Honestly, I don’t care if he did. I don’t care if he didn’t. The whole thing has left a really bitter taste in my mouth. If he did, I really wish he would just man up and admit it. If he didn’t, I feel bad for him. How does he get his reputation back? His name will be forever tarnished and associated with the whole scandal.
I don’t really like Roger Clemens, mostly because my impression of him over the years is that he isn’t a very nice person. He seems to be pretty angry, and have a pretty bad temper. I will agree with anyone who says he is a great pitcher. For sure, he has carved his place in the upper echelon of men who have pitched in the Major Leagues.
But he’s not nice. Oh I’m sure he’s done nice things in his life, but he’s not nice, according to my tenet of If you’re nice to me, but rude to the waiter, then you’re not a nice person. A browse through his Wikipedia article (which, yes, I know… it’s Wikipedia… ) provides the following snippets:
Hall of Fame slugger Hank Aaron angered the pitcher by saying that pitchers should not be eligible for the MVP. “I wish he were still playing,” Clemens responded. “I’d probably crack his head open to show him how valuable I was.”
His reputation has always been that of a pitcher unafraid to throw close to batters. Clemens led his league in hit batsmen only once, in 1995, but he has been among the leaders in several other seasons.
Clemens has also attracted controversy over the years for his outspoken comments, such as his complaints about having to carry his own luggage through an airport and his criticism of Fenway Park for being a subpar facility.
But the incident that stands out for me, a lifelong Mets fan, was his ongoing bad blood with Mike Piazza, which culminated in Roger Clemens chucking a piece of very sharp broken bat at Piazza.

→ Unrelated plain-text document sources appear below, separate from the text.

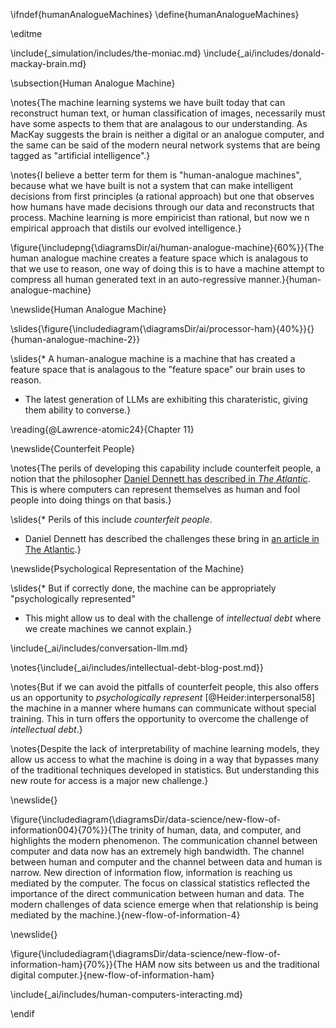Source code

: \ifndef{humanAnalogueMachines}
\define{humanAnalogueMachines}

\editme

\include{_simulation/includes/the-moniac.md}
\include{_ai/includes/donald-mackay-brain.md}

\subsection{Human Analogue Machine}

\notes{The machine learning systems we have built today that can reconstruct human text, or human classification of images, necessarily must have some aspects to them that are analagous to our understanding. As MacKay suggests the brain is neither a digital or an analogue computer, and the same can be said of the modern neural network systems that are being tagged as "artificial intelligence".}

\notes{I believe a better term for them is "human-analogue machines", because what we have built is not a system that can make intelligent decisions from first principles (a rational approach) but one that observes how humans have made decisions through our data and reconstructs that process. Machine learning is more empiricist than rational, but now we n empirical approach that distils our evolved intelligence.}

\figure{\includepng{\diagramsDir/ai/human-analogue-machine}{60%}}{The human analogue machine creates a feature space which is analagous to that we use to reason, one way of doing this is to have a machine attempt to compress all human generated text in an auto-regressive manner.}{human-analogue-machine}

\newslide{Human Analogue Machine}

\slides{\figure{\includediagram{\diagramsDir/ai/processor-ham}{40%}}{}{human-analogue-machine-2}}

\slides{* A human-analogue machine is a machine that has created a feature space that is analagous to the "feature space" our brain uses to reason.

* The latest generation of LLMs are exhibiting this charateristic, giving them ability to converse.}

\reading{@Lawrence-atomic24}{Chapter 11}

\newslide{Counterfeit People}

\notes{The perils of developing this capability include counterfeit people, a notion that the philosopher [Daniel Dennett has described in *The Atlantic*](https://www.theatlantic.com/technology/archive/2023/05/problem-counterfeit-people/674075/). This is where computers can represent themselves as human and fool people into doing things on that basis.}

\slides{* Perils of this include *counterfeit people*.
* Daniel Dennett has described the challenges these bring in [an article in The Atlantic](https://www.theatlantic.com/technology/archive/2023/05/problem-counterfeit-people/674075/).}

\newslide{Psychological Representation of the Machine}

\slides{* But if correctly done, the machine can be appropriately "psychologically represented"

* This might allow us to deal with the challenge of *intellectual debt* where we create machines we cannot explain.}

\include{_ai/includes/conversation-llm.md}

\notes{\include{_ai/includes/intellectual-debt-blog-post.md}}

\notes{But if we can avoid the pitfalls of counterfeit people, this also offers us an opportunity to *psychologically represent* [@Heider:interpersonal58] the machine in a manner where humans can communicate without special training. This in turn offers the opportunity to overcome the challenge of *intellectual debt*.}

\notes{Despite the lack of interpretability of machine learning models, they allow us access to what the machine is doing in a way that bypasses many of the traditional techniques developed in statistics. But understanding this new route for access is a major new challenge.}

\newslide{}

\figure{\includediagram{\diagramsDir/data-science/new-flow-of-information004}{70%}}{The trinity of human, data, and computer, and highlights the modern phenomenon. The communication channel between computer and data now has an extremely high bandwidth. The channel between human and computer and the channel between data and human is narrow. New direction of information flow, information is reaching us mediated by the computer. The focus on classical statistics reflected the importance of the direct communication between human and data. The modern challenges of data science emerge when that relationship is being mediated by the machine.}{new-flow-of-information-4}

\newslide{}

\figure{\includediagram{\diagramsDir/data-science/new-flow-of-information-ham}{70%}}{The HAM now sits between us and the traditional digital computer.}{new-flow-of-information-ham}


\include{_ai/includes/human-computers-interacting.md}


\endif
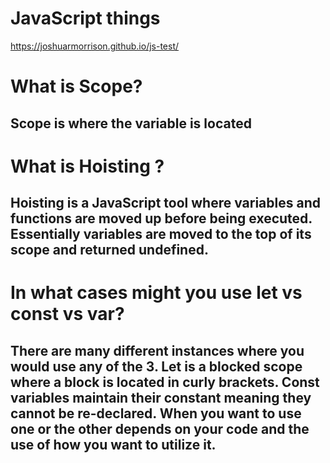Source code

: # JavaScript things

https://joshuarmorrison.github.io/js-test/

# What is Scope?

## Scope is where the variable is located

# What is Hoisting ?

## Hoisting is a JavaScript tool where variables and functions are moved up before being executed. Essentially variables are moved to the top of its scope and returned undefined.

# In what cases might you use let vs const vs var?

## There are many different instances where you would use any of the 3. Let is a blocked scope where a block is located in curly brackets. Const variables maintain their constant meaning they cannot be re-declared. When you want to use one or the other depends on your code and the use of how you want to utilize it.

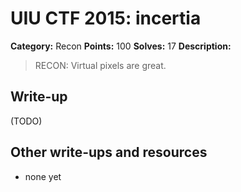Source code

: # UIU CTF 2015: incertia

**Category:** Recon
**Points:** 100
**Solves:** 17
**Description:** 

> RECON: Virtual pixels are great.

## Write-up

(TODO)

## Other write-ups and resources

* none yet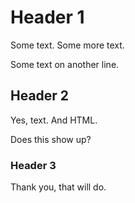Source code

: # Header 1

Some text.
Some more text.

Some text on another line.

## Header 2

Yes, text. And HTML.
<p>Does this show up?</p>

### Header 3

Thank you, that will do.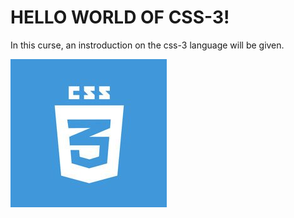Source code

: #                   HELLO WORLD OF CSS-3!

In this curse, an instroduction on the css-3 language will be given.

![Getting Started](../img/logocss-3.jpg)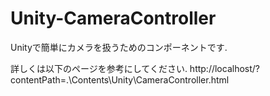 # Unity-CameraController
Unityで簡単にカメラを扱うためのコンポーネントです.

詳しくは以下のページを参考にしてください.
http://localhost/?contentPath=.\Contents\Unity\CameraController.html
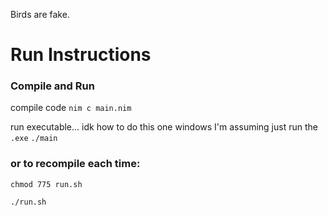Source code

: Birds are fake.

# Run Instructions

### Compile and Run

compile code
`nim c main.nim`

run executable... idk how to do this one windows I'm assuming
just run the `.exe`
`./main`

### or to recompile each time:

`chmod 775 run.sh`

`./run.sh`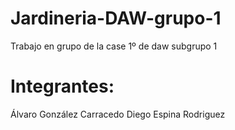 # Jardineria-DAW-grupo-1

Trabajo en grupo de la case 1º de daw subgrupo 1

# Integrantes:
Álvaro González Carracedo
Diego Espina Rodriguez

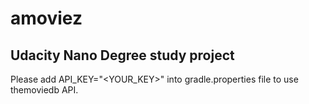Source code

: # amoviez
Udacity Nano Degree study project
-
Please add API_KEY="<YOUR_KEY>" into gradle.properties file to use themoviedb API.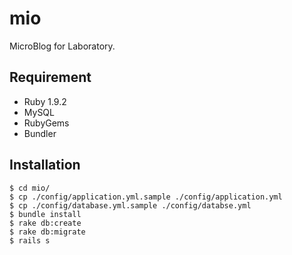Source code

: mio
==================================

MicroBlog for Laboratory.

Requirement
--------------
* Ruby 1.9.2
* MySQL
* RubyGems
* Bundler

Installation
--------------
    $ cd mio/
    $ cp ./config/application.yml.sample ./config/application.yml
    $ cp ./config/database.yml.sample ./config/databse.yml
    $ bundle install
    $ rake db:create
    $ rake db:migrate
    $ rails s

The reason why I bring up his niceness – or lack thereof – is because of his testimony today in front of the congressional subcommittee investigating steroids in major league baseball. Frank and I were watching as Roger Clemens gave his opening statement. Transcripts are not yet available online as far as I can find but during his statement he said something to the effect of, “If I am guilty of anything, it’s that I’m nice. Perhaps I’m even too nice.”
And then Frank and I peeled ourselves off the floor when we were done with our fit of laughter.